» What is being asked: Please count how many lines of the data include the word "notin". Give only that number in reply.

[Source texts of formatted documents]
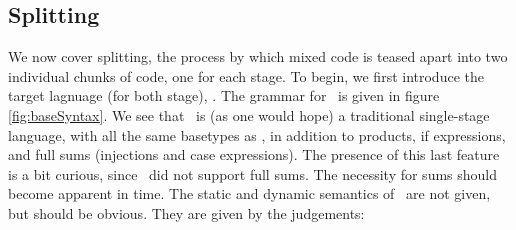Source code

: \documentclass{article}
\begin{document}

%

\subsection{Splitting}

We now cover splitting, the process by which mixed code is teased apart into two individual chunks of code, one for each stage.  To begin, we first introduce the target lagnuage (for both stage), \coremono.   The grammar for \coremono~is given in figure \ref{fig:baseSyntax}.  We see that \coremono~is (as one would hope) a traditional single-stage language, with all the same basetypes as \corelang, in addition to products, if expressions, and full sums (injections and case expressions).  The presence of this last feature is a bit curious, since \corelang~did not support full sums.  The necessity for sums should become apparent in time.  The static and dynamic semantics of \coremono~are not given, but should be obvious.  They are given by the judgements:
\end{document}
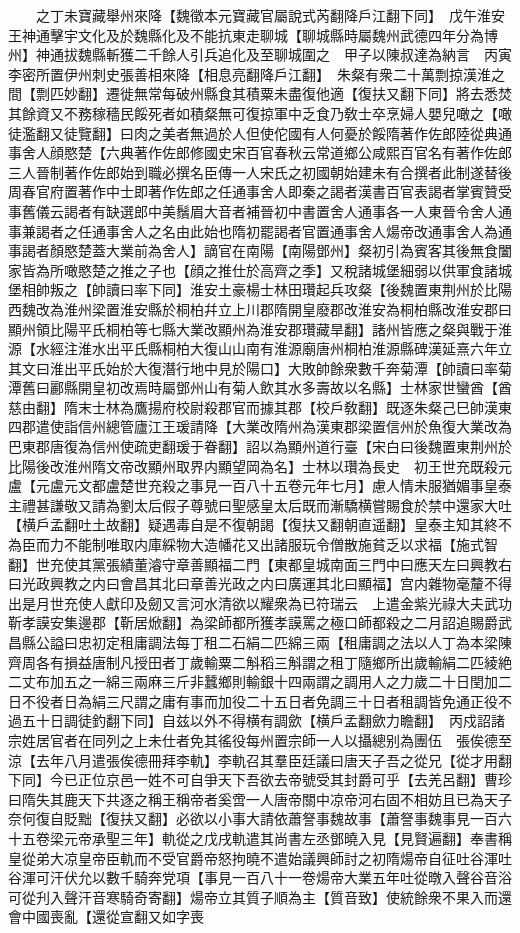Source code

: 　　之丁未寶藏舉州來降【魏徵本元寶藏官屬說式芮翻降戶江翻下同】　戊午淮安王神通擊宇文化及於魏縣化及不能抗東走聊城【聊城縣時屬魏州武德四年分為博州】神通拔魏縣斬獲二千餘人引兵追化及至聊城圍之　甲子以陳叔達為納言　丙寅李密所置伊州刺史張善相來降【相息亮翻降戶江翻】　朱粲有衆二十萬剽掠漢淮之間【剽匹妙翻】遷徙無常每破州縣食其積粟未盡復他適【復扶又翻下同】將去悉焚其餘資又不務稼穡民餒死者如積粲無可復掠軍中乏食乃敎士卒烹婦人嬰兒噉之【噉徒濫翻又徒覽翻】曰肉之美者無過於人但使佗國有人何憂於餒隋著作佐郎陸從典通事舍人顔愍楚【六典著作佐郎修國史宋百官春秋云常道鄉公咸熙百官名有著作佐郎三人晉制著作佐郎始到職必撰名臣傳一人宋氏之初國朝始建未有合撰者此制遂替後周春官府置著作中士即著作佐郎之任通事舍人即秦之謁者漢書百官表謁者掌賓贊受事舊儀云謁者有缺選郎中美鬚眉大音者補晉初中書置舍人通事各一人東晉令舍人通事兼謁者之任通事舍人之名由此始也隋初罷謁者官置通事舍人煬帝改通事舍人為通事謁者顏愍楚蓋大業前為舍人】謫官在南陽【南陽鄧州】粲初引為賓客其後無食闔家皆為所噉愍楚之推之子也【顔之推仕於高齊之季】又稅諸城堡細弱以供軍食諸城堡相帥叛之【帥讀曰率下同】淮安土豪楊士林田瓚起兵攻粲【後魏置東荆州於比陽西魏改為淮州梁置淮安縣於桐柏幷立上川郡隋開皇廢郡改淮安為桐柏縣改淮安郡曰顯州領比陽平氏桐柏等七縣大業改顯州為淮安郡瓚藏旱翻】諸州皆應之粲與戰于淮源【水經注淮水出平氏縣桐柏大復山山南有淮源廟唐州桐柏淮源縣碑漢延熹六年立其文曰淮出平氏始於大復潛行地中見於陽口】大敗帥餘衆數千奔菊潭【帥讀曰率菊潭舊曰酈縣開皇初改焉時屬鄧州山有菊人飲其水多壽故以名縣】士林家世蠻酋【酋慈由翻】隋末士林為鷹揚府校尉殺郡官而據其郡【校戶敎翻】既逐朱粲己巳帥漢東四郡遣使詣信州總管廬江王瑗請降【大業改隋州為漢東郡梁置信州於魚復大業改為巴東郡唐復為信州使疏吏翻瑗于眷翻】詔以為顯州道行臺【宋白曰後魏置東荆州於比陽後改淮州隋文帝改顯州取界内顯望岡為名】士林以瓚為長史　初王世充既殺元盧【元盧元文都盧楚世充殺之事見一百八十五卷元年七月】慮人情未服猶媚事皇泰主禮甚謙敬又請為劉太后假子尊號曰聖感皇太后既而漸驕横嘗賜食於禁中還家大吐【横戶孟翻吐土故翻】疑遇毒自是不復朝謁【復扶又翻朝直遥翻】皇泰主知其終不為臣而力不能制唯取内庫綵物大造幡花又出諸服玩令僧散施貧乏以求福【施式智翻】世充使其黨張績董濬守章善顯福二門【東都皇城南面三門中曰應天左曰興教右曰光政興教之内曰會昌其北曰章善光政之内曰廣運其北曰顯福】宫内雜物毫釐不得出是月世充使人獻印及劒又言河水清欲以耀衆為已符瑞云　上遣金紫光祿大夫武功靳孝謨安集邊郡【靳居焮翻】為梁師都所獲孝謨罵之極口師都殺之二月詔追賜爵武昌縣公謚曰忠初定租庸調法每丁租二石絹二匹綿三兩【租庸調之法以人丁為本梁陳齊周各有損益唐制凡授田者丁歲輸粟二斛稻三斛謂之租丁隨鄉所出歲輸絹二匹綾絶二丈布加五之一綿三兩麻三斤非蠶鄉則輸銀十四兩謂之調用人之力歲二十日閏加二日不役者日為絹三尺謂之庸有事而加役二十五日者免調三十日者租調皆免通正役不過五十日調徒釣翻下同】自兹以外不得横有調歛【横戶孟翻歛力瞻翻】　丙戍詔諸宗姓居官者在同列之上未仕者免其徭役每州置宗師一人以攝總别為團伍　張俟德至涼【去年八月遣張俟德冊拜李軌】李軌召其羣臣廷議曰唐天子吾之從兄【從才用翻下同】今已正位京邑一姓不可自爭天下吾欲去帝號受其封爵可乎【去羌呂翻】曹珍曰隋失其鹿天下共逐之稱王稱帝者奚啻一人唐帝關中凉帝河右固不相妨且已為天子奈何復自貶黜【復扶又翻】必欲以小事大請依蕭詧事魏故事【蕭詧事魏事見一百六十五卷梁元帝承聖三年】軌從之戊戌軌遣其尚書左丞鄧曉入見【見賢遍翻】奉書稱皇從弟大凉皇帝臣軌而不受官爵帝怒拘曉不遣始議興師討之初隋煬帝自征吐谷渾吐谷渾可汗伏允以數千騎奔党項【事見一百八十一卷煬帝大業五年吐從暾入聲谷音浴可從刋入聲汗音寒騎奇寄翻】煬帝立其質子順為主【質音致】使統餘衆不果入而還會中國喪亂【還從宣翻又如字喪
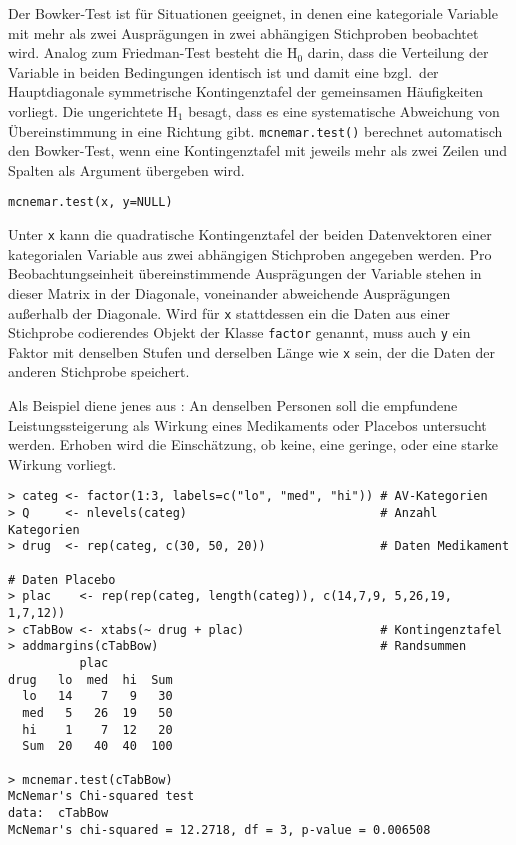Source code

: Der Bowker-Test ist für Situationen geeignet, in denen eine kategoriale Variable mit mehr als zwei Ausprägungen in zwei abhängigen Stichproben beobachtet wird. Analog zum Friedman-Test besteht die $\text{H}_{0}$ darin, dass die Verteilung der Variable in beiden Bedingungen identisch ist und damit eine bzgl.\ der Hauptdiagonale symmetrische Kontingenztafel der gemeinsamen Häufigkeiten vorliegt. Die ungerichtete $\text{H}_{1}$ besagt, dass es eine systematische Abweichung von Übereinstimmung in eine Richtung gibt.  \lstinline!mcnemar.test()! berechnet automatisch den Bowker-Test, wenn eine Kontingenztafel mit jeweils mehr als zwei Zeilen und Spalten als Argument übergeben wird.
\begin{lstlisting}
mcnemar.test(x, y=NULL)
\end{lstlisting}

Unter \lstinline!x! kann die quadratische Kontingenztafel der beiden Datenvektoren einer kategorialen Variable aus zwei abhängigen Stichproben angegeben werden. Pro Beobachtungseinheit übereinstimmende Ausprägungen der Variable stehen in dieser Matrix in der Diagonale, voneinander abweichende Ausprägungen außerhalb der Diagonale. Wird für \lstinline!x! stattdessen ein die Daten aus einer Stichprobe codierendes Objekt der Klasse \lstinline!factor! genannt, muss auch \lstinline!y! ein Faktor mit denselben Stufen und derselben Länge wie \lstinline!x! sein, der die Daten der anderen Stichprobe speichert.

Als Beispiel diene jenes aus : An denselben Personen soll die empfundene Leistungssteigerung als Wirkung eines Medikaments oder Placebos untersucht werden. Erhoben wird die Einschätzung, ob keine, eine geringe, oder eine starke Wirkung vorliegt.
\begin{lstlisting}
> categ <- factor(1:3, labels=c("lo", "med", "hi")) # AV-Kategorien
> Q     <- nlevels(categ)                           # Anzahl Kategorien
> drug  <- rep(categ, c(30, 50, 20))                # Daten Medikament

# Daten Placebo
> plac    <- rep(rep(categ, length(categ)), c(14,7,9, 5,26,19, 1,7,12))
> cTabBow <- xtabs(~ drug + plac)                   # Kontingenztafel
> addmargins(cTabBow)                               # Randsummen
          plac
drug   lo  med  hi  Sum
  lo   14    7   9   30
  med   5   26  19   50
  hi    1    7  12   20
  Sum  20   40  40  100

> mcnemar.test(cTabBow)
McNemar's Chi-squared test
data:  cTabBow
McNemar's chi-squared = 12.2718, df = 3, p-value = 0.006508
\end{lstlisting}

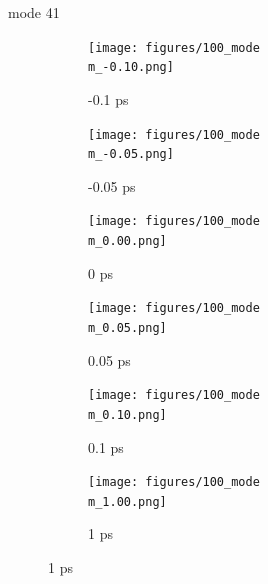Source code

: \documentclass{beamer}
\newcommand\w{0.32}
\begin{document}
\renewcommand\m{41}
\begin{frame}{mode \m}
	\begin{figure}
		\centering
		\begin{subfigure}[b]{\w\textwidth}
			\centering
			\texttt{[image: figures/100\_mode\\m\_-0.10.png]}
			\caption{-0.1 ps}
		\end{subfigure}
		\begin{subfigure}[b]{\w\textwidth}
			\centering
			\texttt{[image: figures/100\_mode\\m\_-0.05.png]}
			\caption{-0.05 ps}
		\end{subfigure}
		\begin{subfigure}[b]{\w\textwidth}
			\centering
			\texttt{[image: figures/100\_mode\\m\_0.00.png]}
			\caption{0 ps}
		\end{subfigure}
		\begin{subfigure}[b]{\w\textwidth}
			\centering
			\texttt{[image: figures/100\_mode\\m\_0.05.png]}
			\caption{0.05 ps}
		\end{subfigure}
		\begin{subfigure}[b]{\w\textwidth}
			\centering
			\texttt{[image: figures/100\_mode\\m\_0.10.png]}
			\caption{0.1 ps}
		\end{subfigure}
		\begin{subfigure}[b]{\w\textwidth}
			\centering
			\texttt{[image: figures/100\_mode\\m\_1.00.png]}
			\caption{1 ps}
		\end{subfigure}
	\end{figure}
\end{frame}
\end{document}
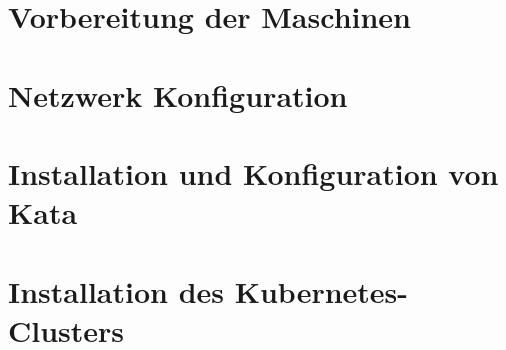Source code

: \section{Vorbereitung der Maschinen}


\section{Netzwerk Konfiguration}

\section{Installation und Konfiguration von Kata}

\section{Installation des Kubernetes-Clusters}


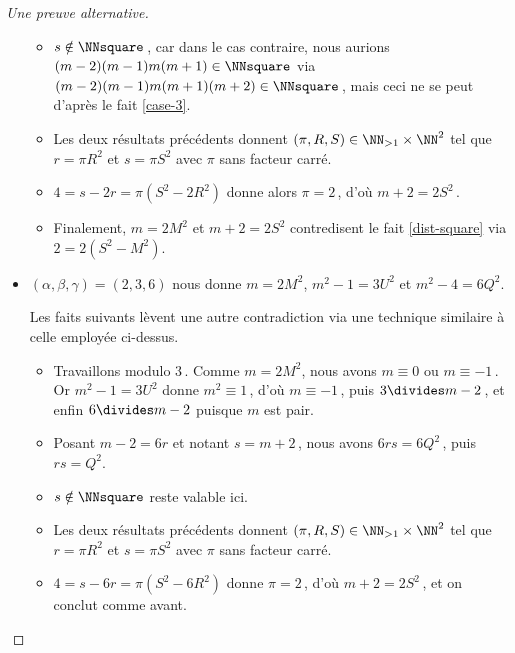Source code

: \begin{proof}[Une preuve alternative]
\begin{itemize}
\begin{itemize}
			\item $s \notin \NNsquare$\,, car dans le cas contraire, nous aurions $(m-2)(m-1)m(m+1) \in \NNsquare$ via $(m-2)(m-1)m(m+1)(m+2)  \in \NNsquare$\,, mais ceci ne se peut d'après le fait \ref{case-3}.
			
			\item Les deux résultats précédents donnent $(\pi, R, S) \in \NN_{>1} \times \NN^2$ tel que $r = \pi R^2$ et $s = \pi S^2$ avec $\pi$ sans facteur carré.
			
			\item $4 = s - 2r = \pi (S^2 - 2 R^2)$ donne alors $\pi = 2$\,, d'où $m + 2 = 2 S^2$\,.
			
			\item Finalement, $m = 2 M^2$ et $m + 2 = 2 S^2$ contredisent le fait \ref{dist-square} via $2 = 2(S^2 - M^2)$.
		\end{itemize}



		\item $(\alpha, \beta, \gamma) = (2, 3, 6)$ nous donne $m = 2 M^2$, $m^2 - 1 = 3 U^2$ et $m^2 - 4 = 6 Q^2$.
		
		\noindent
		Les faits suivants lèvent une autre contradiction via une technique similaire à celle employée ci-dessus.
		\begin{itemize}
			\item Travaillons modulo $3$\,.
			Comme $m = 2 M^2$, nous avons $m \equiv 0$ ou $m \equiv -1$\,. 
			Or $m^2 - 1 = 3 U^2$ donne $m^2 \equiv 1$\,, d'où $m \equiv -1$\,, puis $3 \divides m - 2$\,, et enfin $6 \divides m - 2$ puisque $m$ est pair.
			
			\item Posant $m - 2 = 6 r$ et notant $s = m + 2$\,, nous avons $6 r s = 6 Q^2$\,, puis $r s = Q^2$.
			
			\item $s \notin \NNsquare$ reste valable ici.
			
			\item Les deux résultats précédents donnent $(\pi, R, S) \in \NN_{>1} \times \NN^2$ tel que $r = \pi R^2$ et $s = \pi S^2$ avec $\pi$ sans facteur carré.
			
			\item $4 = s - 6r = \pi (S^2 - 6 R^2)$ donne $\pi = 2$\,, d'où $m + 2 = 2 S^2$\,, et on conclut comme avant.
		\end{itemize}
	\end{itemize}
\end{proof}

» Answer below: 2